『Fate/Apocrypha』から学ぶ! 一番わかりやすい『FGO』原典紹介(前編)

 たまたま拾った槍の力、そして貰い受けた角笛と立派な本を使いこなし、アストルフォは次々に武勲を上げ成長し、最終的には魔法の道具が無くとも立派に戦える騎士になるのです。

 ところで金の穂先の槍に秘められた魔力に、登場人物たちはまったく気がつきません。アストルフォは槍の力を「自分の実力だ」と脳天気に思い込んでおり、角笛と立派な本は適切かつ大切に扱うものの、槍は全く重要視していませんでした。そして彼は空を飛ぶ魔獣イッポグリーフォ(ヒポグリフ)に乗っての冒険の際、たまたま出会った従兄弟の女騎士ブラダマンテに槍を託し、それ以降この槍はブラダマンテの武器として最後まで使われるのです。そしてブラダマンテもまた、槍の魔力には全く気が付きませんでした。

・騎士はかくして月へと向かう

1705_fgo01_05.jpg Wikimedia Commonsより。月から戻る聖ヨハネとアストルフォ。撮影:Sailko

 また「アストルフォは理性が蒸発している」という点が強調されがちですが、それは「オルランドの正気を取り戻すべく、聖ヨハネと共に地上で失われたものの全てがあるという月へ行った際、自身の正気の大部分がそこにあり、ついでに自分の正気を取り戻した」という、荒唐無稽なエピソードが由来となっています。

 原作作中でのアストルフォは、確かにユーモアのあるコミックリリーフとして描かれていますが、その活躍を見るに理性を失っているとはとても思えません。
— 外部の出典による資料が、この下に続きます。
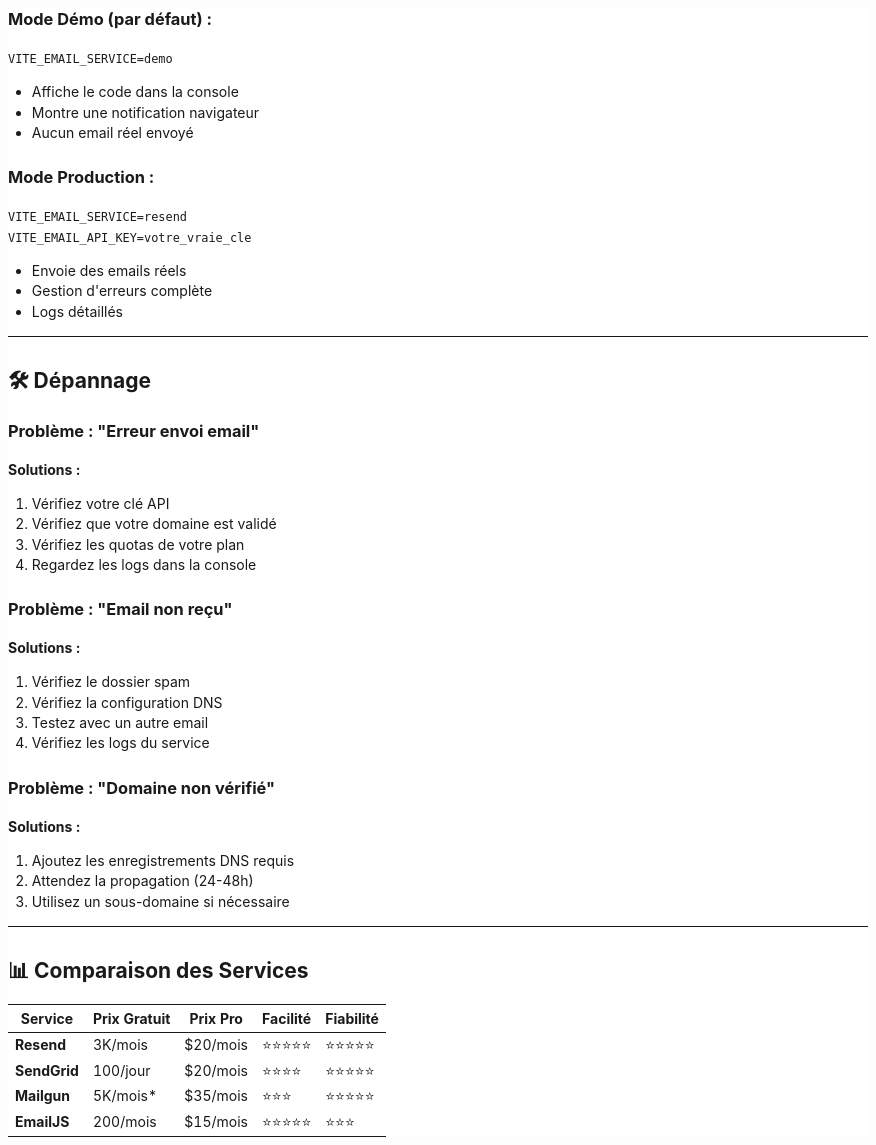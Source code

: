 ### Mode Démo (par défaut) :
```env
VITE_EMAIL_SERVICE=demo
```
- Affiche le code dans la console
- Montre une notification navigateur
- Aucun email réel envoyé

### Mode Production :
```env
VITE_EMAIL_SERVICE=resend
VITE_EMAIL_API_KEY=votre_vraie_cle
```
- Envoie des emails réels
- Gestion d'erreurs complète
- Logs détaillés

---

## 🛠️ Dépannage

### Problème : "Erreur envoi email"
**Solutions :**
1. Vérifiez votre clé API
2. Vérifiez que votre domaine est validé
3. Vérifiez les quotas de votre plan
4. Regardez les logs dans la console

### Problème : "Email non reçu"
**Solutions :**
1. Vérifiez le dossier spam
2. Vérifiez la configuration DNS
3. Testez avec un autre email
4. Vérifiez les logs du service

### Problème : "Domaine non vérifié"
**Solutions :**
1. Ajoutez les enregistrements DNS requis
2. Attendez la propagation (24-48h)
3. Utilisez un sous-domaine si nécessaire

---

## 📊 Comparaison des Services

| Service | Prix Gratuit | Prix Pro | Facilité | Fiabilité |
|---------|-------------|----------|----------|-----------|
| **Resend** | 3K/mois | $20/mois | ⭐⭐⭐⭐⭐ | ⭐⭐⭐⭐⭐ |
| **SendGrid** | 100/jour | $20/mois | ⭐⭐⭐⭐ | ⭐⭐⭐⭐⭐ |
| **Mailgun** | 5K/mois* | $35/mois | ⭐⭐⭐ | ⭐⭐⭐⭐⭐ |
| **EmailJS** | 200/mois | $15/mois | ⭐⭐⭐⭐⭐ | ⭐⭐⭐ |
ただし『恋するオルランド』においては、何かに打ち込む、主君に望みを託している、魔術を追い求める、美術品にうつつを抜かすものは皆正気を失っているとされており、月世界には哲学者、天文学者、詩人など、名立たる人々の正気もたくさんありました。おそらく著者ルドヴィーコ・アリオストにとって、正気を失っている人間はさほど珍しくない、ということなのでしょう。

 そしてアストルフォは、月からオルランドの正気が詰まったビンを地上へ持ち帰り、その直後に真っ裸と怪力でもって暴れ狂うオルランドを発見、仲間と協力して捕縛しそれを摂取させ、オルランドは完全に正気を取り戻します。その後、彼は一度たりとも狂うことはありませんでした。

 最後に、アストルフォが月旅行のついでに取り戻した彼自身の正気についてです。月から戻ったアストルフォは、しばらくの間は分別ある人物として過ごしていました。ですがある時に犯した過ちのため、大部分の正気を脳から再び取り上げられ、元のお調子者に戻ってしまったといいます。どうやらオルランドのようにすべての正気を失わない限り、大したことはないようです。